» WHAT THE TASK REQUIRES
Repeat the stretch of entries below from the line with "JITed \Wasm binary." through the line with "We discard the". Include both ends and add nothing.

» DATA SUPPLIED

○ ○ ○

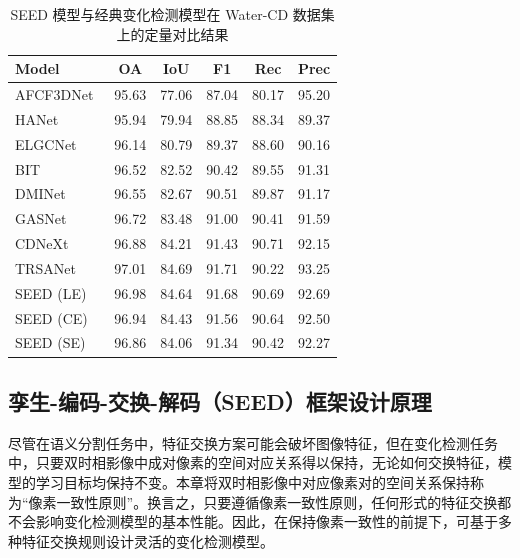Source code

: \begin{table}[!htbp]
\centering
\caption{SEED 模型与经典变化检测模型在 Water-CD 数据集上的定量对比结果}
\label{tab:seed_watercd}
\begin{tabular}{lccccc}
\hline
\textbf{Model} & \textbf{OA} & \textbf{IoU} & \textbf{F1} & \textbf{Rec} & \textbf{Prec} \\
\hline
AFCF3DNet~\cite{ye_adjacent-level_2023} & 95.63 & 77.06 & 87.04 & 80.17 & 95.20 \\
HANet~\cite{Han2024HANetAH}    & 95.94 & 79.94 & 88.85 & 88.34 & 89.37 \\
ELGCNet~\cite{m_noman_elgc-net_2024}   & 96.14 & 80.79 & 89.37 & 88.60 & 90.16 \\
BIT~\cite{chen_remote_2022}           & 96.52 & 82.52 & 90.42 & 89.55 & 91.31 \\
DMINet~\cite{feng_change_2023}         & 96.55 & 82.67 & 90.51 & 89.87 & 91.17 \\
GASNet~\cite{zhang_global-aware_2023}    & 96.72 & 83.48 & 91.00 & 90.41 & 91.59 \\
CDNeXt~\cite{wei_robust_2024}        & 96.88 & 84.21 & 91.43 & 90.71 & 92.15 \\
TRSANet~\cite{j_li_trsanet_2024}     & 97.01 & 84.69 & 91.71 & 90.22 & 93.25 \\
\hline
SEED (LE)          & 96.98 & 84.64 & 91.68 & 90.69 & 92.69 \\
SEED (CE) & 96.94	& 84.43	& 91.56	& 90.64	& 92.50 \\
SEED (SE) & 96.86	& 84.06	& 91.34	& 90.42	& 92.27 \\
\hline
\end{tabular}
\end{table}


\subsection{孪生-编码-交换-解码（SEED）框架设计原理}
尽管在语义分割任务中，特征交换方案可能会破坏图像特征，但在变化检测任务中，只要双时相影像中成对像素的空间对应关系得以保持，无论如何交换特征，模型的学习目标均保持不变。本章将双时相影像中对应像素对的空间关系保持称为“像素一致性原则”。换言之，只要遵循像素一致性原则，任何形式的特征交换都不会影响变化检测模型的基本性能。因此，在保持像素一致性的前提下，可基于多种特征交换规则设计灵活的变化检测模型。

○ ○ ○

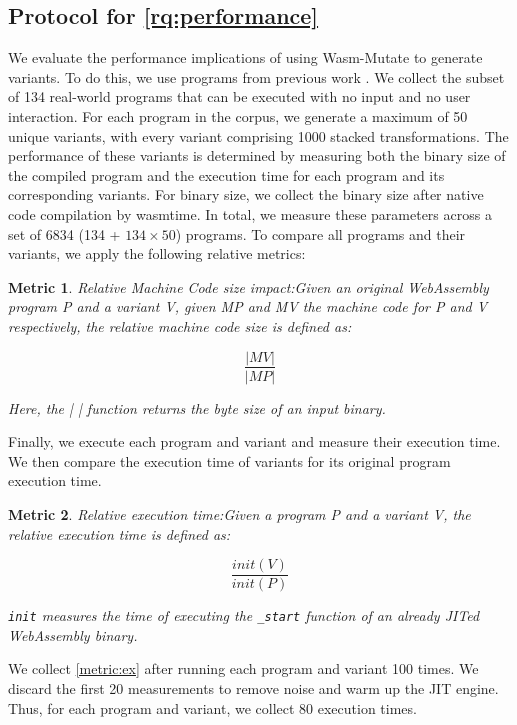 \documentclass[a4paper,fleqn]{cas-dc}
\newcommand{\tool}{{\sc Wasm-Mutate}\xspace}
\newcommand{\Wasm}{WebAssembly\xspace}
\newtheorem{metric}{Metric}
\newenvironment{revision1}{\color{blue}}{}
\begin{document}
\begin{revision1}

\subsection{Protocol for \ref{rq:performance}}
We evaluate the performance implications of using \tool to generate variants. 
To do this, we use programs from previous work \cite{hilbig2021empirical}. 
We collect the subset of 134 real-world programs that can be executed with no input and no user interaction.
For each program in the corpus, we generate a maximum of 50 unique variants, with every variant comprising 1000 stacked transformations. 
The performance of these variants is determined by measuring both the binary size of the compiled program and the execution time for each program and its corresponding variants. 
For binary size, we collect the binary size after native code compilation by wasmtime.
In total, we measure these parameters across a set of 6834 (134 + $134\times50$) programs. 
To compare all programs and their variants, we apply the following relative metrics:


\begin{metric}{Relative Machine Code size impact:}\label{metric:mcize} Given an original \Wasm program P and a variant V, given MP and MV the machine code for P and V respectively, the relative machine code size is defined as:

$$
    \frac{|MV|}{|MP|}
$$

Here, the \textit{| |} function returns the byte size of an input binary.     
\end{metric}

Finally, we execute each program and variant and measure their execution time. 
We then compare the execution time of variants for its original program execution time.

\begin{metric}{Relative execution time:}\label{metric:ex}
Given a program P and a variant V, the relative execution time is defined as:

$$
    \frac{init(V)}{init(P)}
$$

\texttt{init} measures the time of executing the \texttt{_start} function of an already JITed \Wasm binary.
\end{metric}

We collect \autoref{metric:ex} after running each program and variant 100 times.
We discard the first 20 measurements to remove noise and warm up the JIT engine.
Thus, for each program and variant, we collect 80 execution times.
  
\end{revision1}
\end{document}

○ ○ ○

» OUTPUT OF THE TASK
\texttt{init} measures the time of executing the \texttt{_start} function of an already JITed \Wasm binary.
\end{metric}

We collect \autoref{metric:ex} after running each program and variant 100 times.
We discard the first 20 measurements to remove noise and warm up the JIT engine.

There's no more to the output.